Наступило долгое молчание. Не приближаясь к ней, он передвинулся, чтобы увидеть сбоку ее лицо. Выражение лица было странным, почти безмятежным, как будто слова его подтвердили какую-то глубоко укоренившуюся в ее душе мысль.
Она все еще смотрела на море, где, милях в пяти от берега, в полосе проглянувшего солнца шел к западу бриг под красновато-коричневыми парусами. Потом сказала спокойно, словно обращалась к этому далекому кораблю:
— Он никогда не вернется.
— Вы думаете, что он никогда не вернется?
— Я знаю, что он никогда не вернется.
— Я вас не понимаю.
Она повернулась и посмотрела в полное удивления и сочувствия лицо Чарльза. Долгое мгновенье она, казалось, чуть ли не наслаждалась его замешательством. Потом опять отвела глаза.
— Я уже давно получила письмо. Этот джентльмен… — она опять замолчала, словно открыла ему слишком много и теперь об этом сожалеет. И вдруг быстрым шагом, почти бегом, двинулась по лужайке к тропе.
— Мисс Вудраф!
Она прошла еще немного, потом обернулась; и снова эти глаза одновременно его и оттолкнули, и пронзили. Глухой сдавленный голос прозвучал как выстрел, направленный, казалось, прямо в Чарльза.
— Он женат!
— Мисс Вудраф!
Но она не обернулась. Он так и остался стоять. Удивление его было вполне естественным. Неестественным было охватившее его отчетливое чувство вины. Словно он выказал грубое равнодушие, тогда как был уверен, что сделал все, что мог. Несколько секунд после того, как она скрылась из виду, он все еще смотрел ей вслед. Потом обернулся и посмотрел на далекий бриг, словно надеялся найти в нем разгадку этой тайны. Но не нашел.
17
В этот вечер Чарльз сидел между миссис Трэнтер и Эрнестиной в лаймском зале ассамблей. Здание лаймских ассамблей, быть может, не шло ни в какое сравнение с ассамблеями в Бате и Челтнеме,[130] но оно было уютным, просторным, и из его окон открывался вид на море. Увы — слишком уютным и слишком любимым всеми местом, чтобы не принести его в жертву Великому Британскому Богу — Удобству, вследствие чего по постановлению городского совета, единодушно озабоченного состоянием обывательского мочевого пузыря, его давно уже снесли и тем расчистили место для постройки, которая по всей справедливости может претендовать на звание наименее удачно расположенной и наиболее уродливой общественной уборной на всех Британских островах.

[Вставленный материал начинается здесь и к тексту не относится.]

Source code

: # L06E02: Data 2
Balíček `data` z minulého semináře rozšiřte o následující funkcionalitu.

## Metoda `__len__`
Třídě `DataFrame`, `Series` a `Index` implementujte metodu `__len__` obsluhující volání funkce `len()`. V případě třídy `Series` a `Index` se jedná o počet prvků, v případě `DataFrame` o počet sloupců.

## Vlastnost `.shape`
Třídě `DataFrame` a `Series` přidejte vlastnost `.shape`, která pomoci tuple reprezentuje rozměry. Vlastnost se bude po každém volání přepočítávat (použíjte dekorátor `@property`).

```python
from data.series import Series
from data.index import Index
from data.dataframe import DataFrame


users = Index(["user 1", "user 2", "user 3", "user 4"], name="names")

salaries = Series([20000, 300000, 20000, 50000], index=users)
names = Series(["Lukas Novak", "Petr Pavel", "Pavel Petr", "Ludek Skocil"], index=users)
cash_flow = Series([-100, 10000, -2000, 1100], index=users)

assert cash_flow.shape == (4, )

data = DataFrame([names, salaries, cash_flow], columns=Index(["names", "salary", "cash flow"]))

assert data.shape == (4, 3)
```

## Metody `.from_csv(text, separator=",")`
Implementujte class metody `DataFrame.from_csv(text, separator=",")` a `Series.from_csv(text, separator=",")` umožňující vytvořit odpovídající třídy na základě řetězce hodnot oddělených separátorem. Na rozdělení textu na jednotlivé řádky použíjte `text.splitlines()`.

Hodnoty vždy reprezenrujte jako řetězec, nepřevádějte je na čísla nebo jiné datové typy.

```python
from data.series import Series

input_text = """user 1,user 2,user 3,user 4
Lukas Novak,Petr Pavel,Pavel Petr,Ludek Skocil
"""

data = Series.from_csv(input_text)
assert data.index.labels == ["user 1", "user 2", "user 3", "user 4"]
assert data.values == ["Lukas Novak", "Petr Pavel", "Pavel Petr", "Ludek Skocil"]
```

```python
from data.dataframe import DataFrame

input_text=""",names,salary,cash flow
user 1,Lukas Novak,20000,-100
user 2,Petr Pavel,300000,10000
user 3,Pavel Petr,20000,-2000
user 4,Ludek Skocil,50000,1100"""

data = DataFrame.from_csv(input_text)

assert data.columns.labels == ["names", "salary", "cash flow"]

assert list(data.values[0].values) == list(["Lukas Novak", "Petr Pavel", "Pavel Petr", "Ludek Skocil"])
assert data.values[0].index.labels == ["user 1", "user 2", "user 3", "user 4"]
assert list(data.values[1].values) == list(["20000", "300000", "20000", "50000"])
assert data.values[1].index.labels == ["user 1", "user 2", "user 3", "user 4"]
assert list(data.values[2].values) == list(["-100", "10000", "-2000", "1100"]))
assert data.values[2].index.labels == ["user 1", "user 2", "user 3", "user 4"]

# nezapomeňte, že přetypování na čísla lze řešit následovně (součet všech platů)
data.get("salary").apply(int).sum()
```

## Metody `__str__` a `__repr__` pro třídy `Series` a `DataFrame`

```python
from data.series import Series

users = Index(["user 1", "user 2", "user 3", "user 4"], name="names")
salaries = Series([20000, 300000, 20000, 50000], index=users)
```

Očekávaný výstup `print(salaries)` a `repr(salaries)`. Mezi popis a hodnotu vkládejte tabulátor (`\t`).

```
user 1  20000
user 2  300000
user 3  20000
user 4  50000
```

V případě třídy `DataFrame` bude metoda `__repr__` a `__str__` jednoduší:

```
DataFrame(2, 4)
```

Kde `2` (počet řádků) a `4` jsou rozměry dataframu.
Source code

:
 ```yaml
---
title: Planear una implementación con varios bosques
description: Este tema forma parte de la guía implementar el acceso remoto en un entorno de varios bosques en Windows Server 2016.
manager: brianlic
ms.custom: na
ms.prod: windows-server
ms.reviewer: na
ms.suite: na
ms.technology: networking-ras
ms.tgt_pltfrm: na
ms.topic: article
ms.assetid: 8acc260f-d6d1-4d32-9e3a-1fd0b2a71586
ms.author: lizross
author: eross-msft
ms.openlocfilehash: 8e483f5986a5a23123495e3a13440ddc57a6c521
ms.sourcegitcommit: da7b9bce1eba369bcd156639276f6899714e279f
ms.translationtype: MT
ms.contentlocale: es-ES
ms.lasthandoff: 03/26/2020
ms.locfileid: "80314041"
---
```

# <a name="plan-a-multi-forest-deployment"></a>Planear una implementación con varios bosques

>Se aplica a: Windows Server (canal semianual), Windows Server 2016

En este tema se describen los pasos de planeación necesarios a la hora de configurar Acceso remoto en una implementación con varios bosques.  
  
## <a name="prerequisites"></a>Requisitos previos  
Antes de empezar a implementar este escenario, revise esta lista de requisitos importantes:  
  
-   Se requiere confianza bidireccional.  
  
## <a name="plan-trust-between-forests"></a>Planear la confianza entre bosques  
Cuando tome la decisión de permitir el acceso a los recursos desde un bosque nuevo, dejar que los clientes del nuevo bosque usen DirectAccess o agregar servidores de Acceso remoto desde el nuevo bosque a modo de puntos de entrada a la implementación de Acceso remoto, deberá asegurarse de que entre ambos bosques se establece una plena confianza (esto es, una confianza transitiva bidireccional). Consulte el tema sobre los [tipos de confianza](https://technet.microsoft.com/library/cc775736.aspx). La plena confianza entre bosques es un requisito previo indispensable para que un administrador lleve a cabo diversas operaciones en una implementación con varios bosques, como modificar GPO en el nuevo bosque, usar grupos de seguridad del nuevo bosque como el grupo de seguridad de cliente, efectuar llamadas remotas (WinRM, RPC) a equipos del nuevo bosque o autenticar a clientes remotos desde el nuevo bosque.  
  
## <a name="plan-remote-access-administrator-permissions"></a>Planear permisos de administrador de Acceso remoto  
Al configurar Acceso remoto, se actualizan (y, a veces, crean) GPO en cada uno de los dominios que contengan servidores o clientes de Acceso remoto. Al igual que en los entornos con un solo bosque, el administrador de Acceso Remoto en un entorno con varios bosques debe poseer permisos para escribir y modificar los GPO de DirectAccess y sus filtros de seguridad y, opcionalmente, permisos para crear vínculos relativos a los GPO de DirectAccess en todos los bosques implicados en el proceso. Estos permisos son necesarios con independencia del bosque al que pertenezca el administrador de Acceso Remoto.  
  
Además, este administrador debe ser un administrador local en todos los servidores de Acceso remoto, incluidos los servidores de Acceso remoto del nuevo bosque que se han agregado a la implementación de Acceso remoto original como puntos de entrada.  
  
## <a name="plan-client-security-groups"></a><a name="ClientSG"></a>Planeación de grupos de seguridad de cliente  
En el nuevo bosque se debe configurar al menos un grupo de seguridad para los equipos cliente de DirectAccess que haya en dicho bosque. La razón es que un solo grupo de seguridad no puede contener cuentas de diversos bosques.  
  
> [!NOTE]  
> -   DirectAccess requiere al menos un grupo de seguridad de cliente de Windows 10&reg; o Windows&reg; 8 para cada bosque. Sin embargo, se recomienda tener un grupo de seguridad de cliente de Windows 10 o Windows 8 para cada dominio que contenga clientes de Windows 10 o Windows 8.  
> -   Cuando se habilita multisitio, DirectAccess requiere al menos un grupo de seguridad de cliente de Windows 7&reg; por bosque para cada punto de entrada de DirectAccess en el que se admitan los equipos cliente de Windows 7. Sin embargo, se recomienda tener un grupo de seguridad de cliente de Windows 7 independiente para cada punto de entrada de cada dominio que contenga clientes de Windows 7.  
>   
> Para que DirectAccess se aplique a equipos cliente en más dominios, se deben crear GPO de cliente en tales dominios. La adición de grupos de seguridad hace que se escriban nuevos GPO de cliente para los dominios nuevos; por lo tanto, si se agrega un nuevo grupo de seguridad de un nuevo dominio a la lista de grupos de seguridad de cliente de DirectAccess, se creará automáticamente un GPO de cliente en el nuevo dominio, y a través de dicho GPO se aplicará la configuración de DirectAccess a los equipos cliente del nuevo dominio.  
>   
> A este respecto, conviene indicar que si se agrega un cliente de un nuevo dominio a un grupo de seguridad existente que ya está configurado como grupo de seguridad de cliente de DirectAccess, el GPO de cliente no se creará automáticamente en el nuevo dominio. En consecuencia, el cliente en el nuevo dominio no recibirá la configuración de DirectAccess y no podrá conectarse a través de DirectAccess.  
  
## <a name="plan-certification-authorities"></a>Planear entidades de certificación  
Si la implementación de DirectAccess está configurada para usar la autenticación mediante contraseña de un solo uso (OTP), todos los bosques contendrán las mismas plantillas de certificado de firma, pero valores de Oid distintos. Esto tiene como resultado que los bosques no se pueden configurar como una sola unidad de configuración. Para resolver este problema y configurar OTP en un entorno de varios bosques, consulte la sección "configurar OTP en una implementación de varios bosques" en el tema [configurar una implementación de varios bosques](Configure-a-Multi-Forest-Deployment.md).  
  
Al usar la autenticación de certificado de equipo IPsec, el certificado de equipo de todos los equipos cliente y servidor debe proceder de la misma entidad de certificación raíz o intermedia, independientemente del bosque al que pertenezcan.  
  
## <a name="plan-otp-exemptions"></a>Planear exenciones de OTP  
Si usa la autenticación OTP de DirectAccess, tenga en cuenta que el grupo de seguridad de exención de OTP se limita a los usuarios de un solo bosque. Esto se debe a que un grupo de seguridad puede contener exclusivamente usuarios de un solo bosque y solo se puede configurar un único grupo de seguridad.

Однако не следует думать, что поултнинская коалиция Лайма ополчилась лишь против легкомысленной архитектуры здания. На самом деле ее возмущало то, что в нем происходило. В этом заведении процветали джентльмены с сигарами в зубах, балы, концерты и вист. Короче говоря, там поощрялись развлечения, а миссис Поултни и ей подобные отлично знали, что единственное здание, в котором добропорядочный город может позволить людям собираться, — это церковь. Когда в Лайме вырвали с корнем зал собраний, из груди города вырвали сердце, и по сей день никому еще не удалось вложить его обратно.
Чарльз и его дамы пришли в обреченное здание на концерт. Разумеется, светская музыка на этом концерте не исполнялась — был Великий пост, и ничто не нарушало религиозной монотонности программы. Но даже и она шокировала наиболее узколобых жителей Лайма, которые, по крайней мере публично, соблюдали Великий пост столь же неукоснительно, сколь правоверные мусульмане соблюдают Рамадан.[131] Поэтому перед окаймленным папоротниками возвышением в конце главной залы, где давали концерты, оставалось несколько пустых кресел.
Наша высоколобая троица явилась задолго до начала, как и большая часть публики, ибо на этих концертах — в истинном духе XVIII века — все наслаждались не только музыкой, но и приятной компанией. Они предоставляли дамам великолепную возможность оценить и обсудить наряды своих ближних и, разумеется, похвастать своими собственными. Даже Эрнестина при всем своем презрении к провинции пала жертвой суетности. Здесь по крайней мере лишь немногие будут в состоянии соперничать с нею по части вкуса и роскоши ее туалетов, и взгляды, которые другие дамы украдкой бросали на ее плоскую шляпку (не напяливать же ей эти старомодные махины с перьями!) с белым бантиком в форме трилистника, на платье светло-зеленого «цвета надежды», на черную с сиреневым отливом мантилью и модные башмачки на шнурках, приятно возмещали скуку, которую ей приходилось терпеть в остальных случаях.
В этот вечер в нее вселился какой-то проказливый чертенок. Как только порог залы переступало новое лицо, Чарльзу приходилось одним ухом выслушивать комментарии миссис Трэнтер: местоположение резиденции, родственники, предки, а другим — ехидные Эрнестинины замечания sotto voce.[132] Бульдогоподобная дама, как он узнал от тетки — некая миссис Томкинс, добрейшая душа, дом над Элм-хаусом, сын в Индии, слегка туга на ухо; тогда как голос племянницы кратко, но выразительно изрек: «Настоящая мокрая курица». Если верить Эрнестине, в зале было значительно больше мокрых куриц, чем людей, которые, коротая время в сплетнях, терпеливо и благодушно ожидали начала концерта. Каждое десятилетие изобретает такое полезное существительное с эпитетом: в шестидесятые годы прошлого века выражение «мокрая курица» означало все смертельно скучное и старомодное, сегодня Эрнестина назвала бы этих почтенных меломанов «старыми занудами»… что как нельзя более удачно характеризовало вышеупомянутую миссис Томкинс.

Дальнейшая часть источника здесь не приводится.